### What the exercise asks
Each line of the entries that mentions the string "does" needs to be reported.

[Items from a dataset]
──────────────────────────────

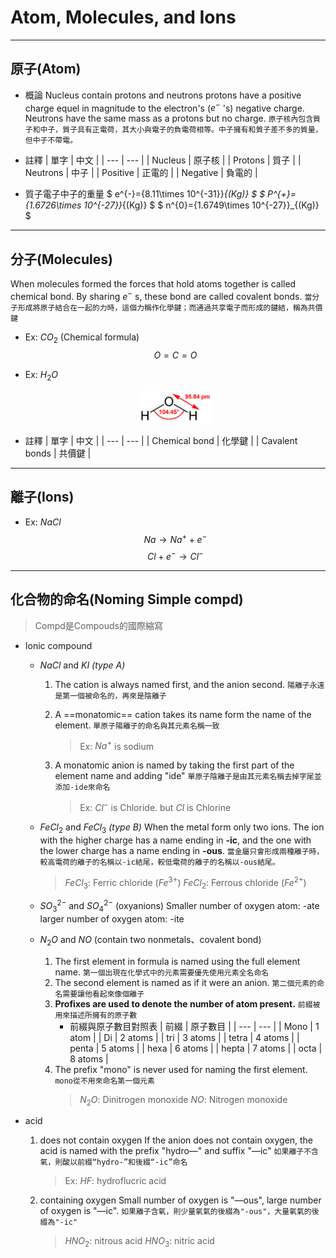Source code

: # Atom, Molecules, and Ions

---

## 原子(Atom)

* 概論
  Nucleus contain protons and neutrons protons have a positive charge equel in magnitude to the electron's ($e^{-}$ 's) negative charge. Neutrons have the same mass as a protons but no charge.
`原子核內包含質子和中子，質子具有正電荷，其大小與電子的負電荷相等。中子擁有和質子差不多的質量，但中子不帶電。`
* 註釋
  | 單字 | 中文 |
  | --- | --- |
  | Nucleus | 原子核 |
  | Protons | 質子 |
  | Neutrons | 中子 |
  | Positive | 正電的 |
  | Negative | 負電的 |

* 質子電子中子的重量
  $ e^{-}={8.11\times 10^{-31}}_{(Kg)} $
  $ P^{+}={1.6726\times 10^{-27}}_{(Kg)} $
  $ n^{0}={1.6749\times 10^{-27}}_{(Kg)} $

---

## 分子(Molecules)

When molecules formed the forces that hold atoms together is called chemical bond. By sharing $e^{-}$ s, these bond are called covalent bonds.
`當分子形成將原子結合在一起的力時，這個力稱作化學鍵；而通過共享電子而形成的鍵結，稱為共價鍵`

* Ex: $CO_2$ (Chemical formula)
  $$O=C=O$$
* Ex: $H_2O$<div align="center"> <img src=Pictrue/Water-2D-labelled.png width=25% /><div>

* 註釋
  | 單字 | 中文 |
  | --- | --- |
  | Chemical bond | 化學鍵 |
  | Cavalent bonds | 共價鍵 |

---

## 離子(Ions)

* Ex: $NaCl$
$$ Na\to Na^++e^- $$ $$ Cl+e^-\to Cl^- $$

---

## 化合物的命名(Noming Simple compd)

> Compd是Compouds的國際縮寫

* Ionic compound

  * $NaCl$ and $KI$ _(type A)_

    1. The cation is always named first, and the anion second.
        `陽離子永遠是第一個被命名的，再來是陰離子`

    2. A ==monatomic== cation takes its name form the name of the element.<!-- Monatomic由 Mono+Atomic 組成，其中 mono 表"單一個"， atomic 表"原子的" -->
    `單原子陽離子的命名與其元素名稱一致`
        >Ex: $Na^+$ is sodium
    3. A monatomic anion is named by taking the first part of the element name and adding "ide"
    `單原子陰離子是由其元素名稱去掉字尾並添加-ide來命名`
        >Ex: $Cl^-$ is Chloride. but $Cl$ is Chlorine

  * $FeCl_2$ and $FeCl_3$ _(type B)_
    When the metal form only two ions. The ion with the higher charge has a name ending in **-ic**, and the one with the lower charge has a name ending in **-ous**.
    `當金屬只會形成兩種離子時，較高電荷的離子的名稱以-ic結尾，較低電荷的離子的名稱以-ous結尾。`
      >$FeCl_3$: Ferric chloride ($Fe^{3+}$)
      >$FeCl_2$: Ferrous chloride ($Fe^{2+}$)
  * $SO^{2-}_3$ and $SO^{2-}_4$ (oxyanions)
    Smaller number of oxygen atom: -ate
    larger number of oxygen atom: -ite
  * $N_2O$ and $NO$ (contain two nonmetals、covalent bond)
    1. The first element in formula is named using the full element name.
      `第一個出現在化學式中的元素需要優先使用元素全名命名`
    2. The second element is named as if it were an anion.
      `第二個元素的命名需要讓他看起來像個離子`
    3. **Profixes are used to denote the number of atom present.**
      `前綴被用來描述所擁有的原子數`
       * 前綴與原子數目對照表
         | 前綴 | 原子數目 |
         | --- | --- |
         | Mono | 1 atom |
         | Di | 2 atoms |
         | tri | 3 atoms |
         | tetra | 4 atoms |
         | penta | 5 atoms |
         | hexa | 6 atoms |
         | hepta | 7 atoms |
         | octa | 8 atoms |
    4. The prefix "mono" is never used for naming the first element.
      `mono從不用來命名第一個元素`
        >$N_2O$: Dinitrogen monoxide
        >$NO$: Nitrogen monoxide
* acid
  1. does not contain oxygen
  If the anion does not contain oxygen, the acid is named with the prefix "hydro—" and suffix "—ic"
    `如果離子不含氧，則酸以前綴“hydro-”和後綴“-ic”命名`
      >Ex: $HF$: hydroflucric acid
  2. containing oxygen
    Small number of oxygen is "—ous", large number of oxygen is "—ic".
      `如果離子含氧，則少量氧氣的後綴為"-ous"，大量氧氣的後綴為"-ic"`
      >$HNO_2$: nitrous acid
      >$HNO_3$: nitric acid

──────────────────────────────

### Solution to this problem
  1. does not contain oxygen
  If the anion does not contain oxygen, the acid is named with the prefix "hydro—" and suffix "—ic"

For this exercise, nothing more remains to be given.